Only if a person’s depression symptoms are not caused by bipolar disorder or another medical condition will they be diagnosed. Their symptoms must be distressing and not be the result of medication or a physical ailment. They must also have never gone through a manic episode.

Secondary symptoms can cause as a result of depression’s symptoms, such as:

  • trouble studying or excelling at school
  • difficulties with self-care
  • trouble getting or keeping a job
  • relationship conflict

People who are depressed have a distorted vision of the world, which can affect how they think and feel about other people and themselves. Interpersonal difficulties, low self-esteem, rejection sensitivity, and other issues may arise as a result.

Causes

Major depressive illness is a multifaceted condition with genetic, psychological, social, and interpersonal causes. Depression is caused by the interaction of several factors. For example, a person may have a genetic predisposition to depression, which is subsequently activated by trauma or stress, resulting in symptoms.

Researchers aren’t sure what causes sadness, but they do know that changes in brain chemicals known as neurotransmitters play a part. Antidepressants work by affecting brain chemicals including serotonin, norepinephrine, and dopamine, implying that these chemicals play a role in mood.

The following are some of the risk factors for developing unipolar depression:

  • some medical conditions, including thyroid disorders
  • family history of depression
  • trauma and adverse childhood experiences

How does it differ from other forms of depression?

The main distinction between unipolar depression and bipolar depression is that a person with unipolar depression simply has depression rather than the cycles of depression and mania that bipolar illness, or bipolar depression, is known for.

People who suffer from bipolar depression have bouts of depression comparable to those who suffer from major depressive illness, but they also have moments of mania, when their mood is extremely elevated. A person may be unusually happy during manic episodes. They could make rash or hazardous judgments, such as overspending money.

People who suffer from unipolar depression are not constantly depressed. Some people may look to be cheerful, act to be happy, or have periods when their depressive symptoms improve.

Atypical depression, a subtype of major depressive illness, is more likely to be persistent. It does, however, respond better to changes in circumstances, which means that when a person’s position improves, they may be happy and have less symptoms. This is not to be confused with the mood cycling seen in bipolar depression.

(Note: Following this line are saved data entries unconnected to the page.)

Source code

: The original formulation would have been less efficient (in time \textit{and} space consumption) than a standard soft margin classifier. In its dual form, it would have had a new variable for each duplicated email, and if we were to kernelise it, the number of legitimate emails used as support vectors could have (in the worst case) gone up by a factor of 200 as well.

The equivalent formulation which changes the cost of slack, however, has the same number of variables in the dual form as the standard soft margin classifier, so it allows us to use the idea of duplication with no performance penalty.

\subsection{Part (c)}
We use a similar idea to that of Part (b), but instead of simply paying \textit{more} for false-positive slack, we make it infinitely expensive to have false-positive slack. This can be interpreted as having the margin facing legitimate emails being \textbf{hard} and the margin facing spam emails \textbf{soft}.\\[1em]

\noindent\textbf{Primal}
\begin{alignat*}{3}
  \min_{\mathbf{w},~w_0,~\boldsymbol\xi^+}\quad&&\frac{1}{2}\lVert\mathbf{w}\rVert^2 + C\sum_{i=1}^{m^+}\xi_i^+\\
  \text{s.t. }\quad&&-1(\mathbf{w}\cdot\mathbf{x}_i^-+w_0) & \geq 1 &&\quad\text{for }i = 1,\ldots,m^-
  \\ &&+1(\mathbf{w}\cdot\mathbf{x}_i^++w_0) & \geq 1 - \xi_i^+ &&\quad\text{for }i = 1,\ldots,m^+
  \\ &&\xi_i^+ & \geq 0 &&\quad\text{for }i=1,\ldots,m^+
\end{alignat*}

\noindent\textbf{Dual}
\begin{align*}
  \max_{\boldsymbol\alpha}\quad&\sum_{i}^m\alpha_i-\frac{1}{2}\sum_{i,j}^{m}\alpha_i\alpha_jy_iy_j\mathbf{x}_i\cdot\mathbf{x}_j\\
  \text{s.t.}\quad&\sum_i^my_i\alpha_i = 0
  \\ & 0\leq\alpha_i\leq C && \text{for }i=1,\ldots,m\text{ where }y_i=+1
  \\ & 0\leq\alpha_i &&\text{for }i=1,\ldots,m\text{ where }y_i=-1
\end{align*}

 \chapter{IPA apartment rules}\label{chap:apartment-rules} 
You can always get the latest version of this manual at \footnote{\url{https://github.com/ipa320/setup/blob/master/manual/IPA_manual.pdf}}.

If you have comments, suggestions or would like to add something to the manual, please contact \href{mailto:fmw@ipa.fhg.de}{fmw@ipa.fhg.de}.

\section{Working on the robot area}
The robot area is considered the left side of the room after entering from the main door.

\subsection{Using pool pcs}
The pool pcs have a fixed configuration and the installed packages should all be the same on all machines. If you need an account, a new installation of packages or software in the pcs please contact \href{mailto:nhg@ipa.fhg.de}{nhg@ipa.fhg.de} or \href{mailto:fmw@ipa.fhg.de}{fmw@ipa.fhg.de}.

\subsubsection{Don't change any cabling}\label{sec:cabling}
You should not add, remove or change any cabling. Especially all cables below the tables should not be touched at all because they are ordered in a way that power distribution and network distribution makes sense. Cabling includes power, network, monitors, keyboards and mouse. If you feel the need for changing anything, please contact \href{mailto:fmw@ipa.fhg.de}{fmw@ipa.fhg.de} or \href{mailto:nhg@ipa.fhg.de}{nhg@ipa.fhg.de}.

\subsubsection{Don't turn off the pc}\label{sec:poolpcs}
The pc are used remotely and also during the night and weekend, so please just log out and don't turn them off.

Depression does not always take the form of major depressive disorder. Other types of unipolar depression that don’t entail manic episodes include:

  • Postpartum depression: Following the birth of a child, this type of depression develops.
  • Seasonal affective disorder: This sort of seasonal depression is more common in the winter.
  • Persistent depressive disorder: The symptoms of this chronic form of depression are usually milder than those of major depressive disorder.
  • Psychotic depression: A person suffering from this sort of depression causes psychotic ideas. Delusions and hallucinations are examples of psychotic beliefs that are divorced from reality.

Symptoms

A low and depressed mood is a symptom of major depression. A person’s perception of the world may be largely negative, resulting in cognitive distortions that negatively impact their relationships, work, and school performance.

The following are some of the signs and symptoms of depression:

  • unexplained weight gain or weight loss
  • trouble sleeping or sleeping too much
  • low energy
  • feelings of worthlessness or guilt
  • feeling hopeless about the future
  • being unable to get pleasure from hobbies, relationships, or other previously enjoyed activities
  • trouble thinking clearly or making decisions
  • slowed movements or speech
  • feeling restless or pacing
  • brain fog
  • thoughts of self-harm or suicide
  • eating too much or too little

Secondary difficulties, such as unemployment or low school performance, might cause as a result of depression symptoms.

Treatment

Antidepressants come in a variety of forms, with the best option dependent on a number of criteria. These are some of them:

  • the subtype of major depression
  • the side effects the person feels they can tolerate
  • the person’s overall health

Before getting relief from their symptoms, a person may need to take many drugs or different dosages of the same prescription. Working with a skilled psychiatrist and discussing side effects and other treatment problems may speed up the relief process.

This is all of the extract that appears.